4

I'm trying to write a program to calculate probabilty mass function of a poisson distribution, P(x=n) with parameter lambda, using this formula: ( (e^-lambda)*(lambda^n))/n!

This approach works well when I use small lambda and small numbers, but if I want to calculate for example P(x=30) with lambda 20 the result is 4.68903e+006 which is wrong.
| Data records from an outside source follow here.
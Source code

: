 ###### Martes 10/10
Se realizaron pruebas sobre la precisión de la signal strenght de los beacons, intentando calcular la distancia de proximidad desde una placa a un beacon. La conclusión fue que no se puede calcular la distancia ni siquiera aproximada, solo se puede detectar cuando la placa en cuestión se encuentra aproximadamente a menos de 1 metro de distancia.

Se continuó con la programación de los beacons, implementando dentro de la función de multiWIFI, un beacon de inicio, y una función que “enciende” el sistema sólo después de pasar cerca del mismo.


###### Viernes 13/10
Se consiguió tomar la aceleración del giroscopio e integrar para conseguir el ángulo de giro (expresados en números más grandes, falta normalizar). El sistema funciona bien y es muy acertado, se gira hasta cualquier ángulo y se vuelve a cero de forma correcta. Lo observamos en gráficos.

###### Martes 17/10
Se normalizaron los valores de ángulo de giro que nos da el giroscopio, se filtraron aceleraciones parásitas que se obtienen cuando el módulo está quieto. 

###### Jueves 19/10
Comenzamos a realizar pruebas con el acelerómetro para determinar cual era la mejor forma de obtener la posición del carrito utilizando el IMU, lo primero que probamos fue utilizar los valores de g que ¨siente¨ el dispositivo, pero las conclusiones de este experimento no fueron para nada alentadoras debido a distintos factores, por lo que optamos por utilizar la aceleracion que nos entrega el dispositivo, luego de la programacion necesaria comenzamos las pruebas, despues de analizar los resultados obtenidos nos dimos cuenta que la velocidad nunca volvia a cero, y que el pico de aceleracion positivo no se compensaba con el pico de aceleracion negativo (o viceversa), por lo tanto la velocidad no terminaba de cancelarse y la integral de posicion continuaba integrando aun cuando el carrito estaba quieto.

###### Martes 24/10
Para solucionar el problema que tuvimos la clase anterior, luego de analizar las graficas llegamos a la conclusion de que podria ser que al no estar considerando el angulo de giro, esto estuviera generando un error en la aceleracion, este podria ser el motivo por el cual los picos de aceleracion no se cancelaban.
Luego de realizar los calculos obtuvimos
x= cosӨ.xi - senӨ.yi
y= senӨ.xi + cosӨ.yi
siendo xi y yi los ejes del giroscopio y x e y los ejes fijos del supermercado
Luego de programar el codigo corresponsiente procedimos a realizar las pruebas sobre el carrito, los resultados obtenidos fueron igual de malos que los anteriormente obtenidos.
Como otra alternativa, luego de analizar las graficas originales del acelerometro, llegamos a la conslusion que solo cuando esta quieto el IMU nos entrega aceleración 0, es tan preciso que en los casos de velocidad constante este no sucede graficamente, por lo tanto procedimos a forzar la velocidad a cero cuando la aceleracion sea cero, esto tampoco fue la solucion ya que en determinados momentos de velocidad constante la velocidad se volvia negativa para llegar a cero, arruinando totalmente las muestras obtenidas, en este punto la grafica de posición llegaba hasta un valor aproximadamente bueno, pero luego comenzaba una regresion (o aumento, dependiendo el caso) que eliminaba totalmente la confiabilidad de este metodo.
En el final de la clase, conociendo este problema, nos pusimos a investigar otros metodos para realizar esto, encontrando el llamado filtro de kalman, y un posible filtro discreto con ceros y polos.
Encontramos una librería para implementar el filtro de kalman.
I think the problem is for calculating n!. I implemented a function to calculate factorial value and used unsigned long long data type for the result of factorial calculation, but the problem is that the amount of 30! is equal to 265,252,859,812,191,058,636,308,480,000,000 and the maximum number available for unsigned long long is 18,446,744,073,709,551,615, which is less than 30!.

What should I do to handle this issue? Is there any other way or any function to calculate this prabability in c++?

data type

JohnIdol
  • 48,899
  • 61
  • 158
  • 242
starrr
  • 1,013
  • 1
  • 17
  • 48
  • 4
    Why the downvote? What is wrong with this question? – Cheiron May 10 '15 at 21:23
  • 1
    @Cheiron: Hard to find bugs in code we can't see. The SO guidelines are fairly explicit on that point. – MSalters May 10 '15 at 21:26
  • 1
    @MSalters Questions don't have to include code to be on topic on SO. In fact, many of the highest ranking questions don't have code. – isarandi May 10 '15 at 22:55
  • @isarandi: I know, I follow Meta.SO. But just look at the start of the third paragraph: _I think the problem is ..._. That's why we do want code if it exists. – MSalters May 11 '15 at 07:32
  • 1
    The SO guidelines are also specific on the fact that you should comment what is wrong when downvoting a post. – Cheiron May 12 '15 at 07:41
  • The Wikipedia article on [Poisson distribution](https://en.wikipedia.org/wiki/Poisson_distribution) gives the recommendation to implement its ***probability mass function*** (not to be confused with a random variable function) in terms of the `std::lgamma` function in order to avoid the issues with large numbers. – rwong Oct 26 '15 at 23:50
  • If approximations are ok, you can use a Gaussian distribution when n is > 15 or so (or whenever n! would overflow). – E L Dec 13 '18 at 17:30

3 Answers3

3

If one only needs to generate random values from a Poisson distribution, and otherwise does not need to know its probability mass function, the most direct way is to use the predefined distribution which is part of C++11. A similar implementation can also be found in Boost.

rwong
  • 6,062
  • 1
  • 23
  • 51
MSalters
  • 173,980
  • 10
  • 155
  • 350
  • 1
    I'm not aware of any way to actually extract the value of the pmf from a `std::poisson_distribution`. Care to elaborate? – T.C. May 10 '15 at 23:45
  • @T.C. : I think you may have a point - there's no defined mapping of the underlying uniform range to the poisson distributed range. I'm going to leave the answer here in case someone does know how to extract a PMF from a given C++ distribution. – MSalters May 11 '15 at 20:56
  • I don't think it's possible in the general case. In many cases, you don't need to compute the PMF/PDF/CDF in order to generate the number. For instance, `normal_distribution` might use the Box-Muller transform. – T.C. May 12 '15 at 22:54
3

Try a little maths

 (lambda^n))/n!

Is that not

 (lambda/n) * (lambda/(n-1) * ...

and those numbers will be manageable with doubles instead of computing very large nunbers

Ed Heal
  • 59,252
  • 17
  • 87
  • 127
  • This is a poor implementation. Evaluating `lambda^n` is O(log N), evaluating this is O(N). The proper way to implement this (in C++98 before `` distributions) is via [Stirling's approximation](http://en.wikipedia.org/wiki/Stirling's_approximation) which is also O(log N). (An even better approach first calculates `log(( (e^-lambda)*(lambda^n))/n!)` as that is quite trivial) – MSalters May 10 '15 at 21:38
  • It is accurate and not an approximation – Ed Heal May 10 '15 at 21:40
  • It will be an approximation within three terms; computers are binary so `lambda/n` or `lambda/n-1` or `lambda/n-2` is trying to divide by a factor of three. – MSalters May 10 '15 at 21:42
  • Is O(n) when n=30 really all that bad in this case? This answer is simple. The only change I might make is to do this: double total = pow(lamda, n); for (int i = 2; i <= n; i++) { total /= i; } – E L Dec 13 '18 at 17:22
3

One workaround to deal with large n's is calculating the distribution in the log domain:

X = ((e^-lambda)*(lambda^n))/n!
ln X = -lambda + n*ln(lambda) - Sum (ln(n))
return e^X
Paulo Mendes
  • 697
  • 5
  • 16